Desas desus kabar penampakan jerangkong mbah Darso tersebar dengan cepat. Kesaksian datang dari berbagai pihak. Hampir sebagian besar warga desa mengaku pernah melihatnya. Ada yang melihatnya dalam bentuk pocong , ada juga yang melihat mbah Darso dengan tubuh berdarah-darah sama seperti mayatnya ditemukan.

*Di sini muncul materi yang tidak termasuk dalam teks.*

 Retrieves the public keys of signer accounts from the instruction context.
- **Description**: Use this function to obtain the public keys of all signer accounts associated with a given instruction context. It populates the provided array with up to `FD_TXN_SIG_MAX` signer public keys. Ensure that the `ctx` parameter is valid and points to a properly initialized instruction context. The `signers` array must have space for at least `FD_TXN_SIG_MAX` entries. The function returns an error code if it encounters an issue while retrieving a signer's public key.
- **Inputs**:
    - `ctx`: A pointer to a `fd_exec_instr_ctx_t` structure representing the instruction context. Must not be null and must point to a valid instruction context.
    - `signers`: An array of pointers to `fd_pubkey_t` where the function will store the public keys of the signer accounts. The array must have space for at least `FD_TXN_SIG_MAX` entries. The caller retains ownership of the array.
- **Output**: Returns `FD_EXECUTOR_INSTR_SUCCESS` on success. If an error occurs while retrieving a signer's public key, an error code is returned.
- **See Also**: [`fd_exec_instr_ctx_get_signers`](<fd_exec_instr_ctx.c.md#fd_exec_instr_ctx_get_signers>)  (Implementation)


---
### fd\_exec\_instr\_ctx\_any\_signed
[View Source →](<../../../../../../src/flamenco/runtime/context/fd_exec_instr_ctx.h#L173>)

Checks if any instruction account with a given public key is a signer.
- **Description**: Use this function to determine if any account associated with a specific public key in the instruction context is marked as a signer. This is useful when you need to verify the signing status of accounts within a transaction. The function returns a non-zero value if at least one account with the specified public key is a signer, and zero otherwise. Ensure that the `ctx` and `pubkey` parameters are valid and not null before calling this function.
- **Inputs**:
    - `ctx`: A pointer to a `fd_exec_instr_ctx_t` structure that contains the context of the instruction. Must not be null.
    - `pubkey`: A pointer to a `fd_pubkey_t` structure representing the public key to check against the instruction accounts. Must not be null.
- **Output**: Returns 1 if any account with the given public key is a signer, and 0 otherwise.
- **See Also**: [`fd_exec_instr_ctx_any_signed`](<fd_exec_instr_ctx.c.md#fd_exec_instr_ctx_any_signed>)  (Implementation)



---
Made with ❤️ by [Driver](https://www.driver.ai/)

Hal ini menimbulkan momok menakutkan tersendiri bagi mereka. Bahkan beberapa orang menyarankan untuk selalu menyediakan sapu lidi di kamar. Karena menurut kepercayaan setempat, sapu lidi mampu menghalau roh roh jahat.

Selama beberapa hari, desa mendadak sunyi. Hampir tak ada siapapun yang berani keluar di malam hari. Namun Mbah Darso menampakkan diri kepada warga hanya selama 40 hari. Setelahnya, jerangkong mbah Darso tak pernah terlihat lagi.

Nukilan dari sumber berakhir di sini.